(Rendered images with source text)
---------------

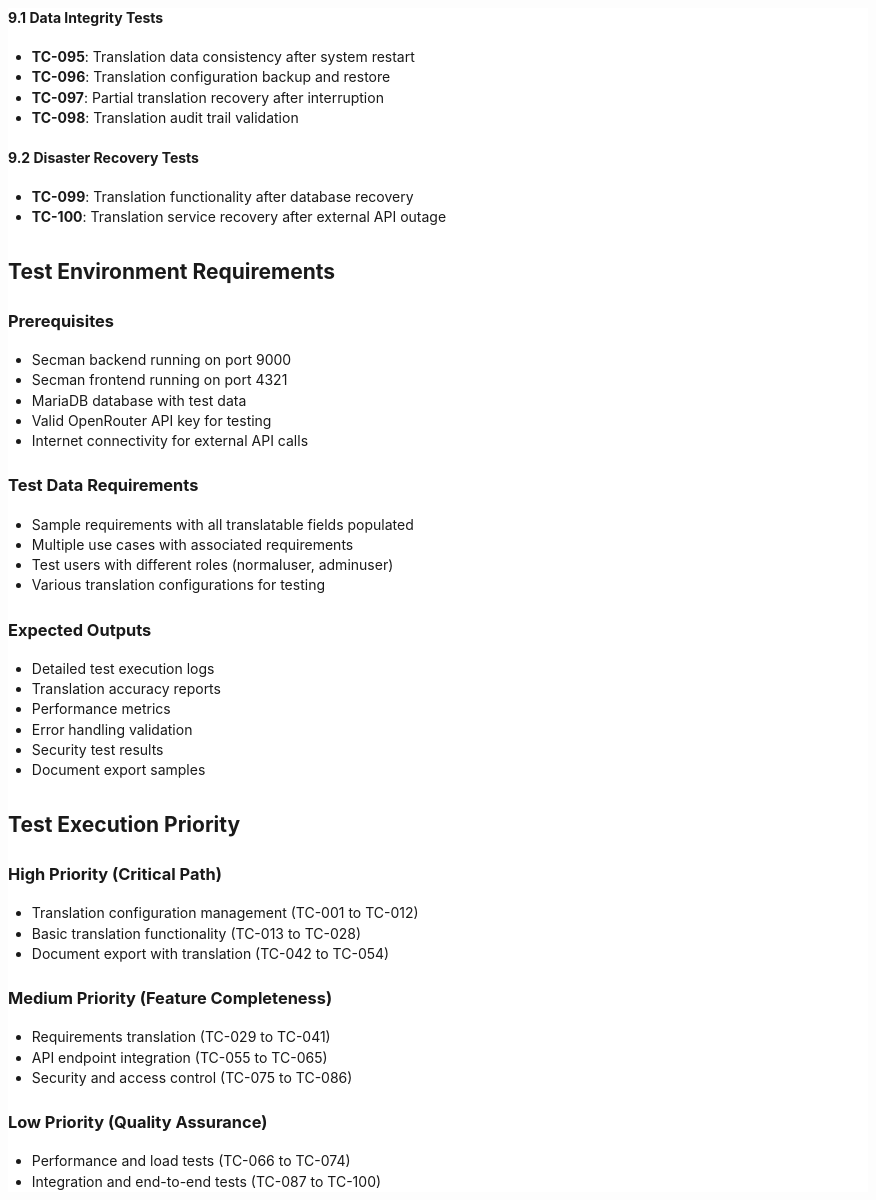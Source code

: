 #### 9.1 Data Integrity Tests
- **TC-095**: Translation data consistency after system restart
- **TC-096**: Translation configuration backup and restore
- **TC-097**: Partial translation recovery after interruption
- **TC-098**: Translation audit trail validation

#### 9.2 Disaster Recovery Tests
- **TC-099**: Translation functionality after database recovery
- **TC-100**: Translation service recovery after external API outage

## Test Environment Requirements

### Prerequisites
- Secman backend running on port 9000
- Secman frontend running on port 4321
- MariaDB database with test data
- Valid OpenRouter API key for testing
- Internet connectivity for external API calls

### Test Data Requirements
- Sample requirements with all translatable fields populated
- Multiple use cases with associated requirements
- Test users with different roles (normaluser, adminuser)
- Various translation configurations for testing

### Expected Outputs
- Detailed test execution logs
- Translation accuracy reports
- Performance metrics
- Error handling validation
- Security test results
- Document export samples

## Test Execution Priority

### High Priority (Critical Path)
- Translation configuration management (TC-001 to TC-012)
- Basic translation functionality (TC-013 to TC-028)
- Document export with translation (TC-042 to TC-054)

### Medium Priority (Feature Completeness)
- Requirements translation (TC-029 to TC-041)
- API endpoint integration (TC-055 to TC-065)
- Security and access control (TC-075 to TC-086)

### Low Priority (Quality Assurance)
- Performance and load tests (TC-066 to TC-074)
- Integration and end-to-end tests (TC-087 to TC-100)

---------------

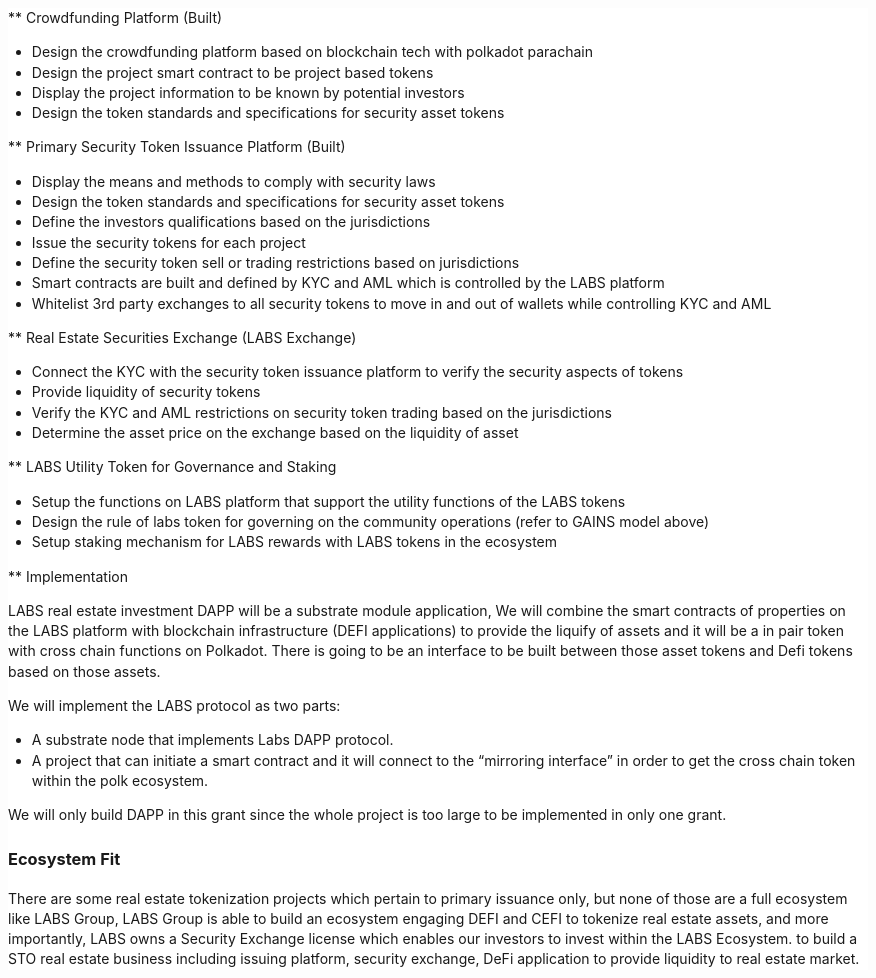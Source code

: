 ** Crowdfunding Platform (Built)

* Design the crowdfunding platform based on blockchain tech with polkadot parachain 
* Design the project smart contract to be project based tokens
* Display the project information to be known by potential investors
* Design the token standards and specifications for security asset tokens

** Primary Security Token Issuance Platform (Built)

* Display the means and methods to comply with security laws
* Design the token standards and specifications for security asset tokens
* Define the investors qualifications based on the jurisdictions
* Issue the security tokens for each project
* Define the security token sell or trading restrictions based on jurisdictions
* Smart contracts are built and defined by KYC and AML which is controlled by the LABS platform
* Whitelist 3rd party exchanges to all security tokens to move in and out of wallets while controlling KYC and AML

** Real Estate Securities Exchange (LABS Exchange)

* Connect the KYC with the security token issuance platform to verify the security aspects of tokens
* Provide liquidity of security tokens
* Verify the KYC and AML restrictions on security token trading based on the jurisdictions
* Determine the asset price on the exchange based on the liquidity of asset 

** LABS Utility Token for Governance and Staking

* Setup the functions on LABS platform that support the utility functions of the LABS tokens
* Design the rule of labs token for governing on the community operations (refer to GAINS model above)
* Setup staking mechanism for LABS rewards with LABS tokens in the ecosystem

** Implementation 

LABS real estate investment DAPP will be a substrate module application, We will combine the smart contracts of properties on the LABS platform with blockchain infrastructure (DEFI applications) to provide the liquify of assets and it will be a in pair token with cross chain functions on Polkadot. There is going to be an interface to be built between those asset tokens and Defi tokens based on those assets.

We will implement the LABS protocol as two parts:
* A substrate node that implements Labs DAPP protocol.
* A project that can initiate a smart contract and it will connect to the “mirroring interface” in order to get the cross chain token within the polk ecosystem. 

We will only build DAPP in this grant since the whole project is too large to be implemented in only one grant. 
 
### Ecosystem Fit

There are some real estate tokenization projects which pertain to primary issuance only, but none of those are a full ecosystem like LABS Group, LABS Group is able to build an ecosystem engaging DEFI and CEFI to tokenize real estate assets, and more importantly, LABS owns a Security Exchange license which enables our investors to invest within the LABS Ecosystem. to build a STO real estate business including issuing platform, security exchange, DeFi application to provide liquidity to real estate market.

---------------

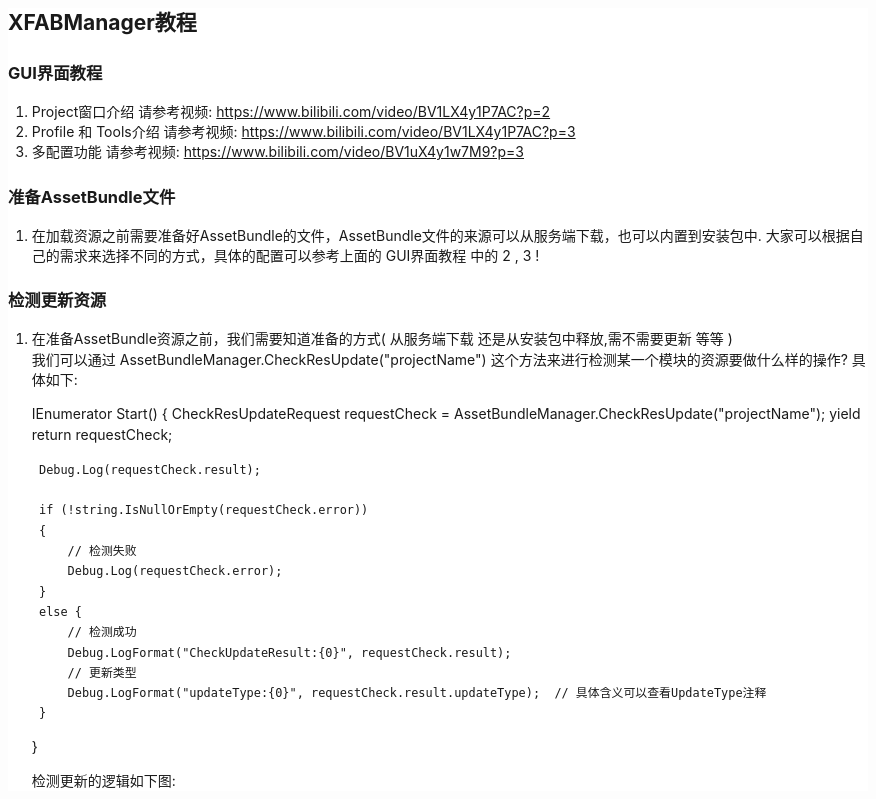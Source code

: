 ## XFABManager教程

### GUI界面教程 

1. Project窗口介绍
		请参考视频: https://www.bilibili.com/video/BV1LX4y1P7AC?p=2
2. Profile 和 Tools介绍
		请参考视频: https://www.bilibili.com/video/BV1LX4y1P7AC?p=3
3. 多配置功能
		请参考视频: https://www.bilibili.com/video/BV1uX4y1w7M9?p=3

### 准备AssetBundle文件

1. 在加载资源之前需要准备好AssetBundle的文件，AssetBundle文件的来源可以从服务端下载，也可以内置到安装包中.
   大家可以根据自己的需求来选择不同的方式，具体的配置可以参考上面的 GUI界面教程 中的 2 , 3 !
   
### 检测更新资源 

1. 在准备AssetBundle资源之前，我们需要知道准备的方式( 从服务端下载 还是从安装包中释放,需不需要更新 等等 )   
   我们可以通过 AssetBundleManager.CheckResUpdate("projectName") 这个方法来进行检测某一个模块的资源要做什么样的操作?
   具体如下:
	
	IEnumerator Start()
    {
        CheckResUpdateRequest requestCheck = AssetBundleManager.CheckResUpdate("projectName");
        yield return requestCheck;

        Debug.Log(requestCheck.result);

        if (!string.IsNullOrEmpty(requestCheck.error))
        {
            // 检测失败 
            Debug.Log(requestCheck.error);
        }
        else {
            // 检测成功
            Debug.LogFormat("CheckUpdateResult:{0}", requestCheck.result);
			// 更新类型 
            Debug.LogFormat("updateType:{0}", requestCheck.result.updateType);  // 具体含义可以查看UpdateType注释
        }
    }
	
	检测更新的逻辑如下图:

---------------

■ **THE PROBLEM**:
Give back, word for word, only the lines above from the line holding "- Internet connectivity" to the line holding "- Test users", both included.

■ **ANSWER BOX**:
- Internet connectivity for external API calls

### Test Data Requirements
- Sample requirements with all translatable fields populated
- Multiple use cases with associated requirements
- Test users with different roles (normaluser, adminuser)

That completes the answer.